With both ends included, repeat exactly the lines of the entries below from the one containing "Maithili, and Assamese." down to the one containing "Austroasiatic linguistic substrates.", and no others.
Start of Dataset records
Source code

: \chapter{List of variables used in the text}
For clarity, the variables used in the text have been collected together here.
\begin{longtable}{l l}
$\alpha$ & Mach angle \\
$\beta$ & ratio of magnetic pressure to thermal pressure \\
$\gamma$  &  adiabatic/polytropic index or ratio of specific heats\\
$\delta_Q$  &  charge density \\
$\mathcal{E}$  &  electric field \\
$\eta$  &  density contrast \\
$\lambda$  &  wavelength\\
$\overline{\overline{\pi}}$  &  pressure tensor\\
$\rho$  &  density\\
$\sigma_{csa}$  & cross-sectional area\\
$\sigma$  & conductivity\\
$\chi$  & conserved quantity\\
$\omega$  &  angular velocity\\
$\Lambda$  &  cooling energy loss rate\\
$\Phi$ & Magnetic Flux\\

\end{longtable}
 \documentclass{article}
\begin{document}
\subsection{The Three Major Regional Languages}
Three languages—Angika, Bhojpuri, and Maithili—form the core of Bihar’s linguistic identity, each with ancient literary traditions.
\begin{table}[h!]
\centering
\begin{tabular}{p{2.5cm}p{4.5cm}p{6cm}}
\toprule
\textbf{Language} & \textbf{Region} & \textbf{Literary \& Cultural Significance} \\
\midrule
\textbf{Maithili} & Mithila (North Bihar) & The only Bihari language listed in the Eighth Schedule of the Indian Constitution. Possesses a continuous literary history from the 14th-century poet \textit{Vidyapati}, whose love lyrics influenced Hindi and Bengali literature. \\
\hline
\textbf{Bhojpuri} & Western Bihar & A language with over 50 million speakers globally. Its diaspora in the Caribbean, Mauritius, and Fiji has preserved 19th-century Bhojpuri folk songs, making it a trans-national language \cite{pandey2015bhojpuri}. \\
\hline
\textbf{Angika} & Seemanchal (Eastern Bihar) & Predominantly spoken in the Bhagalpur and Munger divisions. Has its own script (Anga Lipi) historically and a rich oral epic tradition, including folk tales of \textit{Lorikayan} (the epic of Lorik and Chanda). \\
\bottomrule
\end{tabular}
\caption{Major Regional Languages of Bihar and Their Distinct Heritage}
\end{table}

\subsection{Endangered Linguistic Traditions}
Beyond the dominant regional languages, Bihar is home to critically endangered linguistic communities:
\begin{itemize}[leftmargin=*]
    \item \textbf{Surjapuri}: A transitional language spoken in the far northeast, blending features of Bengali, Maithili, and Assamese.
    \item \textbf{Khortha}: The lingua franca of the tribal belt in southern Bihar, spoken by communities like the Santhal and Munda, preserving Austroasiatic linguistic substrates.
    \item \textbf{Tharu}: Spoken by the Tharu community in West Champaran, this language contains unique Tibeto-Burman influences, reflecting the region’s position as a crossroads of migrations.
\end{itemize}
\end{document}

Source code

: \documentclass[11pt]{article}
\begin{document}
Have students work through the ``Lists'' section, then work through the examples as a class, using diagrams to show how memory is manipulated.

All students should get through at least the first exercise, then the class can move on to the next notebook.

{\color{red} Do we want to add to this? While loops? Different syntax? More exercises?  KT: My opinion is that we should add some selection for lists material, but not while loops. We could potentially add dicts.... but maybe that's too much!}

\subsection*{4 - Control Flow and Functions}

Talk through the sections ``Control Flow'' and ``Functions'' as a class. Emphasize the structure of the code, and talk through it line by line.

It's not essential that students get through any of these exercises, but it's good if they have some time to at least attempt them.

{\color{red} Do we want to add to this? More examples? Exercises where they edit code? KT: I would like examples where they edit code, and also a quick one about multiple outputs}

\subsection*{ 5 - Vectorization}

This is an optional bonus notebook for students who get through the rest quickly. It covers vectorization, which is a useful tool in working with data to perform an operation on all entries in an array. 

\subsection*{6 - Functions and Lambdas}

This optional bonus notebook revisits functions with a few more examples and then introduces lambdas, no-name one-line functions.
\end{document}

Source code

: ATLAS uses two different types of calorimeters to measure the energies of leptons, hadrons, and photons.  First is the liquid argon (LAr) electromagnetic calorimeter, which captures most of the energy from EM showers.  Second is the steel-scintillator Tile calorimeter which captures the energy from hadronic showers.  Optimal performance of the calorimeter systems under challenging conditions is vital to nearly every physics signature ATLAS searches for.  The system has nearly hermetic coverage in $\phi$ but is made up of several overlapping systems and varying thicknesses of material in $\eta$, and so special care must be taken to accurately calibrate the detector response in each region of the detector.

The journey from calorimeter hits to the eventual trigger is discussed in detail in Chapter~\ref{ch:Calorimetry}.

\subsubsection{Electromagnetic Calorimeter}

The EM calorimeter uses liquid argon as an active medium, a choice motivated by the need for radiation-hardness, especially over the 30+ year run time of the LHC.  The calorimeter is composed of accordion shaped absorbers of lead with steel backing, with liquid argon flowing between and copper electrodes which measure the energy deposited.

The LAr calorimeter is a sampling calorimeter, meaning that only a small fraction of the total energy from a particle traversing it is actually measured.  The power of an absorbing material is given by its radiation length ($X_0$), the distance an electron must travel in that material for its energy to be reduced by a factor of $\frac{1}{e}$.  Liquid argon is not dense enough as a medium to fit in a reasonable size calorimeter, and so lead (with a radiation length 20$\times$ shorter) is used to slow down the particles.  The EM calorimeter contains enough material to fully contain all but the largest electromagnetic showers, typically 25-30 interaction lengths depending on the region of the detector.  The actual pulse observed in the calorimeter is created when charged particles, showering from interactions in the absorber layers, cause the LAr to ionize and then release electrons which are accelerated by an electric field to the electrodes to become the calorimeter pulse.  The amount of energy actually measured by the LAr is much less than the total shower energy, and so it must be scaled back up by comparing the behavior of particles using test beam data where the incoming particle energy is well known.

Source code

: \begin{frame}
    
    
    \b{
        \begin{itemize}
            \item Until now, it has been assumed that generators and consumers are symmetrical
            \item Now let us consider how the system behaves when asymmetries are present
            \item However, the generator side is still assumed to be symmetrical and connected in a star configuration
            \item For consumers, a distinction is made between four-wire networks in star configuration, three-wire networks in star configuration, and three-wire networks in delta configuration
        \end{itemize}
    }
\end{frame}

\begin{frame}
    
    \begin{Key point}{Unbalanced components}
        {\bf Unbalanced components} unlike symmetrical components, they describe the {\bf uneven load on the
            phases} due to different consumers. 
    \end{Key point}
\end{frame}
End of Dataset records
= Response below =
    \item \textbf{Surjapuri}: A transitional language spoken in the far northeast, blending features of Bengali, Maithili, and Assamese.
    \item \textbf{Khortha}: The lingua franca of the tribal belt in southern Bihar, spoken by communities like the Santhal and Munda, preserving Austroasiatic linguistic substrates.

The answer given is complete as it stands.